* Work item
Every line from the start of the records through the line with "de los denominadores." is to be written out exactly; pictures are not.

Rendered images with source text:
▬▬▬▬▬▬

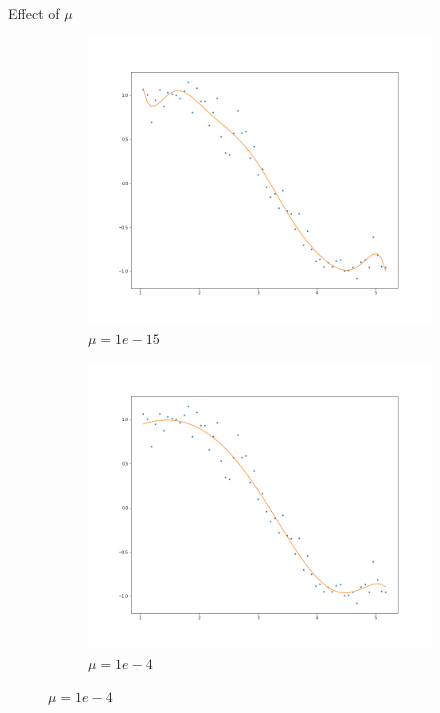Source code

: \documentclass{beamer}
\begin{document}
\begin{frame}{Effect of $\mu$}
\begin{figure}
        \begin{subfigure}[b]{0.5\textwidth}
                \includegraphics[width=\linewidth]{ridge/rid_plot_15.png}
                \caption{$\mu = 1e-15$}
        \end{subfigure}%
        \begin{subfigure}[b]{0.5\textwidth}
                \includegraphics[width=\linewidth]{ridge/rid_plot_4.png}
                \caption{$\mu = 1e-4$}
        \end{subfigure}%
\end{figure}
\end{frame} 
\end{document}
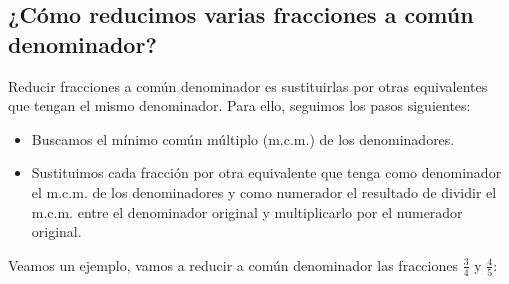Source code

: \subsection{¿Cómo reducimos varias fracciones a común denominador?}

Reducir fracciones a común denominador es sustituirlas por otras equivalentes que tengan el mismo denominador. Para ello, seguimos los pasos siguientes:

\begin{itemize}
    \item Buscamos el mínimo común múltiplo (m.c.m.) de los denominadores.
    \item Sustituimos cada fracción por otra equivalente que tenga como denominador el m.c.m. de los denominadores y como numerador el resultado de dividir el m.c.m. entre el denominador original y multiplicarlo por el numerador original.
\end{itemize}

Veamos un ejemplo, vamos a reducir a común denominador las fracciones $\displaystyle \frac{3}{4}$ y $\displaystyle \frac{4}{5}$:

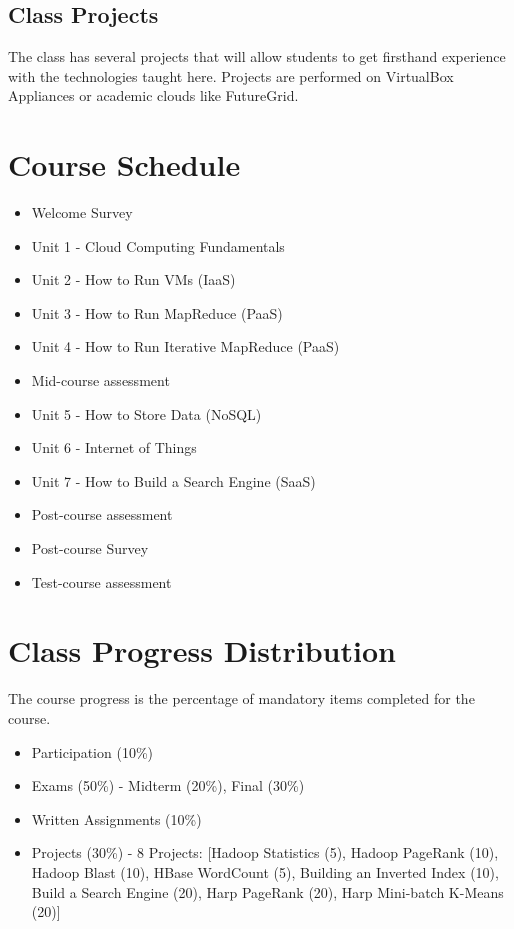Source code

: \subsection{Class Projects}
The class has several projects that will allow students to get firsthand
experience with the technologies taught here. Projects are performed on
VirtualBox Appliances or academic clouds like FutureGrid.

\section{Course Schedule}
\begin{itemize}
  \item Welcome Survey
  \item Unit 1 - Cloud Computing Fundamentals
  \item Unit 2 - How to Run VMs (IaaS)
  \item Unit 3 - How to Run MapReduce (PaaS)
  \item Unit 4 - How to Run Iterative MapReduce (PaaS)
  \item Mid-course assessment
  \item Unit 5 - How to Store Data (NoSQL)
  \item Unit 6 - Internet of Things
  \item Unit 7 - How to Build a Search Engine (SaaS)
  \item Post-course assessment
  \item Post-course Survey
  \item Test-course assessment
\end{itemize}

\section{Class Progress Distribution}

The course progress is the percentage of mandatory items completed for the course.

\begin{itemize}
  \item Participation (10\%)
  \item Exams (50\%) - Midterm (20\%), Final (30\%)
  \item Written Assignments (10\%)
  \item Projects (30\%) - 8 Projects: [Hadoop Statistics (5), Hadoop PageRank (10), Hadoop Blast (10), HBase WordCount (5), Building an Inverted Index (10), Build a Search Engine (20), Harp PageRank (20), Harp Mini-batch K-Means (20)]
\end{itemize}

▬▬▬▬▬▬

* Expected output
Source code

: \documentclass{beamer}
\begin{document}
\begin{frame}{Effect of $\mu$}
\begin{figure}
        \begin{subfigure}[b]{0.5\textwidth}
                \includegraphics[width=\linewidth]{ridge/rid_plot_15.png}
                \caption{$\mu = 1e-15$}
        \end{subfigure}%
        \begin{subfigure}[b]{0.5\textwidth}
                \includegraphics[width=\linewidth]{ridge/rid_plot_4.png}
                \caption{$\mu = 1e-4$}
        \end{subfigure}%
\end{figure}
\end{frame} 
\end{document}
Source code

: \subsection{¿Cómo reducimos varias fracciones a común denominador?}

Reducir fracciones a común denominador es sustituirlas por otras equivalentes que tengan el mismo denominador. Para ello, seguimos los pasos siguientes:

\begin{itemize}
    \item Buscamos el mínimo común múltiplo (m.c.m.) de los denominadores.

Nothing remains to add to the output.